Dr. Johnathan White, who has worked for the U.S. Department of Agriculture as a honey specialist, gives the following percentage characteristics of an average domestic honey:
Component
Average
Moisture
17.2
Levulose
38.2
Dextrose
31.3
Sucrose
1.3
Maltose
7.3
Higher sugars
1.5
Total acid
/> .57
Ash
.169
Nitrogen
.041
The exact composition of honey would vary from the above chart because plant nectars vary. Different nectars also determine the color of honey, its flavor and the speed with which it crystallizes. For example, bees working buckwheat flowers produce a dark, strong-flavored honey; those working clover make a mild white honey. The blackberry blossoms my bees were working in May are the source of a light-colored, fruity-tasting honey, while the reddish honey with a deep, rich flavor comes from the sumac they were working during the summer. Bees work the best nectar source within a two-mile radius of their hive; in most places, a variety of flowers are in bloom at the same time, so that their honey generally contains a mixture of plant nectars. Honey that is labeled “clover,” “orange blossom” or “tupelo” usually contains honey from other flowers as well.
There are other animals who like honey in addition to bees. Ants, cockroaches and wasps get into beehives to eat it when they can. So do pigs, bears or any other animals with a sweet tooth.
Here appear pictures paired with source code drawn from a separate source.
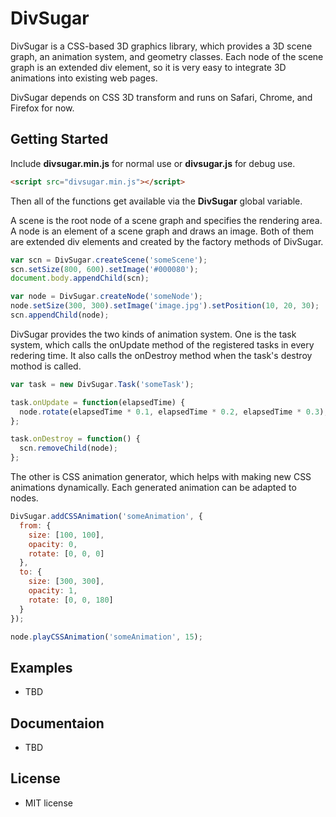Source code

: DivSugar
========

DivSugar is a CSS-based 3D graphics library, which provides a 3D scene graph, an animation system, and geometry classes.
Each node of the scene graph is an extended div element, so it is very easy to integrate 3D animations into existing web pages.

DivSugar depends on CSS 3D transform and runs on Safari, Chrome, and Firefox for now.

Getting Started
---------------
Include **divsugar.min.js** for normal use or **divsugar.js** for debug use.
```html
<script src="divsugar.min.js"></script>
```
Then all of the functions get available via the **DivSugar** global variable.

A scene is the root node of a scene graph and specifies the rendering area.
A node is an element of a scene graph and draws an image.
Both of them are extended div elements and created by the factory methods of DivSugar.
```javascript
var scn = DivSugar.createScene('someScene');
scn.setSize(800, 600).setImage('#000080');
document.body.appendChild(scn);

var node = DivSugar.createNode('someNode');
node.setSize(300, 300).setImage('image.jpg').setPosition(10, 20, 30);
scn.appendChild(node);
```

DivSugar provides the two kinds of animation system. One is the task system, which calls the onUpdate method of the registered tasks in every redering time. It also calls the onDestroy method when the task's destroy mothod is called.

```javascript
var task = new DivSugar.Task('someTask');

task.onUpdate = function(elapsedTime) {
  node.rotate(elapsedTime * 0.1, elapsedTime * 0.2, elapsedTime * 0.3);
};

task.onDestroy = function() {
  scn.removeChild(node);
};
```

The other is CSS animation generator, which helps with making new CSS animations dynamically. Each generated animation can be adapted to nodes.

```javascript
DivSugar.addCSSAnimation('someAnimation', {
  from: {
    size: [100, 100],
    opacity: 0,
    rotate: [0, 0, 0]
  },
  to: {
    size: [300, 300],
    opacity: 1,
    rotate: [0, 0, 180]
  }
});

node.playCSSAnimation('someAnimation', 15);
```

Examples
--------
- TBD

Documentaion
------------
- TBD

License
-------
- MIT license
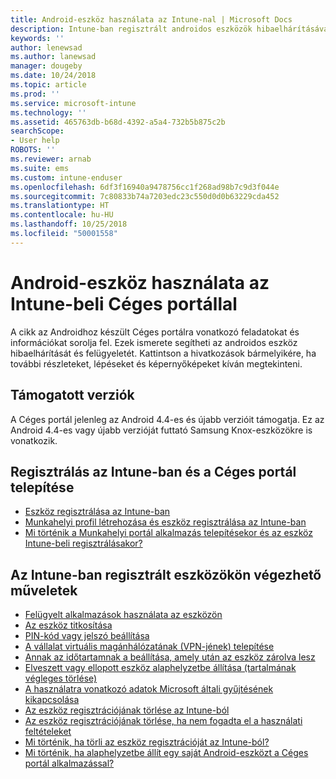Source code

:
 ```yaml
---
title: Android-eszköz használata az Intune-nal | Microsoft Docs
description: Intune-ban regisztrált androidos eszközök hibaelhárításával és kezelésével kapcsolatos hivatkozások
keywords: ''
author: lenewsad
ms.author: lanewsad
manager: dougeby
ms.date: 10/24/2018
ms.topic: article
ms.prod: ''
ms.service: microsoft-intune
ms.technology: ''
ms.assetid: 465763db-b68d-4392-a5a4-732b5b875c2b
searchScope:
- User help
ROBOTS: ''
ms.reviewer: arnab
ms.suite: ems
ms.custom: intune-enduser
ms.openlocfilehash: 6df3f16940a9478756cc1f268ad98b7c9d3f044e
ms.sourcegitcommit: 7c80833b74a7203edc23c550d0d0b63229cda452
ms.translationtype: HT
ms.contentlocale: hu-HU
ms.lasthandoff: 10/25/2018
ms.locfileid: "50001558"
---
```

# <a name="using-your-android-device-with-intune-company-portal"></a>Android-eszköz használata az Intune-beli Céges portállal

A cikk az Androidhoz készült Céges portálra vonatkozó feladatokat és információkat sorolja fel. Ezek ismerete segítheti az androidos eszköz hibaelhárítását és felügyeletét. Kattintson a hivatkozások bármelyikére, ha további részleteket, lépéseket és képernyőképeket kíván megtekinteni. 

## <a name="supported-versions"></a>Támogatott verziók

A Céges portál jelenleg az Android 4.4-es és újabb verzióit támogatja. Ez az Android 4.4-es vagy újabb verzióját futtató Samsung Knox-eszközökre is vonatkozik.

## <a name="enrolling-in-intune-and-installing-the-company-portal"></a>Regisztrálás az Intune-ban és a Céges portál telepítése

- [Eszköz regisztrálása az Intune-ban](enroll-your-device-in-Intune-android.md)
- [Munkahelyi profil létrehozása és eszköz regisztrálása az Intune-ban](create-a-work-profile-and-enroll-your-device-in-intune-android.md)
- [Mi történik a Munkahelyi portál alkalmazás telepítésekor és az eszköz Intune-beli regisztrálásakor?](what-happens-if-you-install-the-company-portal-app-and-enroll-your-device-in-intune-android.md)

## <a name="things-you-can-do-when-your-device-is-enrolled-in-intune"></a>Az Intune-ban regisztrált eszközökön végezhető műveletek

- [Felügyelt alkalmazások használata az eszközön](use-managed-apps-on-your-device-android.md)
- [Az eszköz titkosítása](encrypt-your-device-android.md)
- [PIN-kód vagy jelszó beállítása](set-your-pin-or-password-android.md)
- [A vállalat virtuális magánhálózatának (VPN-jének) telepítése](install-your-companys-virtual-private-network-VPN-android.md)
- [Annak az időtartamnak a beállítása, amely után az eszköz zárolva lesz](set-the-amount-of-time-before-your-device-is-locked-android.md)
  <!--- [Reset (erase) your lost or stolen device](reset-erase-your-lost-or-stolen-device-android.md)-->
- [Elveszett vagy ellopott eszköz alaphelyzetbe állítása (tartalmának végleges törlése)](reset-erase-your-device-cpwebsite.md)
- [A használatra vonatkozó adatok Microsoft általi gyűjtésének kikapcsolása](turn-off-microsoft-usage-data-collection-android.md)
- [Az eszköz regisztrációjának törlése az Intune-ból](unenroll-your-device-from-intune-android.md)
- [Az eszköz regisztrációjának törlése, ha nem fogadta el a használati feltételeket](unenroll-your-device-from-intune-if-you-declined-terms-of-use-android.md)
- [Mi történik, ha törli az eszköz regisztrációját az Intune-ból?](what-happens-if-you-unenroll-your-device-from-intune-android.md)
- [Mi történik, ha alaphelyzetbe állít egy saját Android-eszközt a Céges portál alkalmazással?](what-happens-if-you-reset-your-device-using-the-company-portal-android.md)
  <!--- - [What is the Rights Management sharing app?](what-is-the-rms-sharing-app-android.md) --->
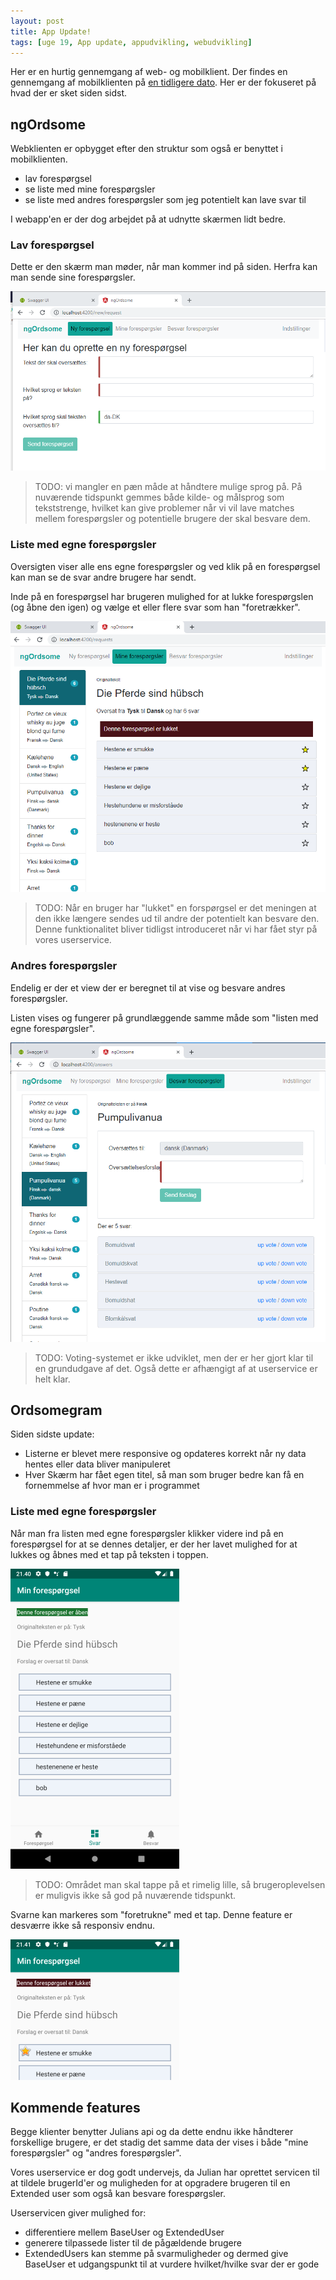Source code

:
 ```yaml
---
layout: post
title: App Update!
tags: [uge 19, App update, appudvikling, webudvikling]
---
```


Her er en hurtig gennemgang af web- og mobilklient. Der findes en gennemgang af mobilklienten på [en tidligere dato](https://enmango.dk/2019-04-23-app-walkthrough/). Her er der fokuseret på hvad der er sket siden sidst.

## ngOrdsome
Webklienten er opbygget efter den struktur som også er benyttet i mobilklienten. 
- lav forespørgsel
- se liste med mine forespørgsler
- se liste med andres forespørgsler som jeg potentielt kan lave svar til

I webapp'en er der dog arbejdet på at udnytte skærmen lidt bedre.

### Lav forespørgsel

Dette er den skærm man møder, når man kommer ind på siden. Herfra kan man sende sine forespørgsler.

![](/img/appupdate/newreq.PNG)

> TODO: vi mangler en pæn måde at håndtere mulige sprog på. På nuværende tidspunkt gemmes både kilde- og målsprog som tekststrenge, hvilket kan give problemer når vi vil lave matches mellem forespørgsler og potentielle brugere der skal besvare dem.

### Liste med egne forespørgsler

Oversigten viser alle ens egne forespørgsler og ved klik på en forespørgsel kan man se de svar andre brugere har sendt.

Inde på en forespørgsel har brugeren mulighed for at  lukke forespørgslen (og åbne den igen) og vælge et eller flere svar som han "foretrækker".

![](/img/appupdate/myreq.PNG)

> TODO: Når en bruger har "lukket" en forspørgsel er det meningen at den ikke længere sendes ud til andre der potentielt kan besvare den. Denne funktionalitet bliver tidligst introduceret når vi har fået styr på vores userservice.

### Andres forespørgsler

Endelig er der et view der er beregnet til at vise og besvare andres forespørgsler.

Listen vises og fungerer på grundlæggende samme måde som "listen med egne forespørgsler".

![](/img/appupdate/answerreq.PNG)

> TODO: Voting-systemet er ikke udviklet, men der er her gjort klar til en grundudgave af det. Også dette er afhængigt af at userservice er helt klar. 

## Ordsomegram
Siden sidste update:
- Listerne er blevet mere responsive og opdateres korrekt når ny data hentes eller data bliver manipuleret
- Hver Skærm har fået egen titel, så man som bruger bedre kan få en fornemmelse af hvor man er i programmet

### Liste med egne forespørgsler
Når man fra listen med egne forespørgsler klikker videre ind på en forespørgsel for at se dennes detaljer, er der her lavet mulighed for at lukkes og åbnes med et tap på teksten i toppen.

![](/img/appupdate/Screenshot_1557265257.png)

> TODO: Området man skal tappe på et rimelig lille, så brugeroplevelsen er muligvis ikke så god på nuværende tidspunkt. 

Svarne kan markeres som "foretrukne" med et tap. Denne feature er desværre ikke så responsiv endnu.

![](/img/appupdate/Screenshot_1557265266.png)

## Kommende features
Begge klienter benytter Julians api og da dette endnu ikke håndterer forskellige brugere, er det stadig det samme data der vises i både "mine forespørgsler" og "andres forespørgsler". 

Vores userservice er dog godt undervejs, da Julian har oprettet servicen til at tildele brugerId'er og muligheden for at opgradere brugeren til en Extended user som også kan besvare forespørgsler.

Userservicen giver mulighed for:
- differentiere mellem BaseUser og ExtendedUser
- generere tilpassede lister til de pågældende brugere
- ExtendedUsers kan stemme på svarmuligheder og dermed give BaseUser et udgangspunkt til at vurdere hvilket/hvilke svar der er gode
Humans are the most skillful at taking the honey from the bees—and they like to spread it on hot biscuits. Honey can replace an equal amount of sugar in many recipes, but other liquid ingredients must be proportionately reduced. When baking with honey, oven temperatures should be lowered by about twenty-five degrees to prevent overbrowning.
The other evening I was reading through a stack of 1920s agricultural magazines I had found in an abandoned cabin up the road. They were the only things left after vandals had stripped the place of its windows and doorknobs, but they made pleasant reading, and I didn’t need the doorknobs. In the February 1924 Better Farming, a delightful and instructive periodical, I came across the following:
Busy Bee Helps Motorist—The Rural Engineering Department and office of the extension specialist in agriculture of the New York State College of Agriculture at Cornell University have been conducting some tests with commercial sweets as anti-freeze mixtures for automobile radiators.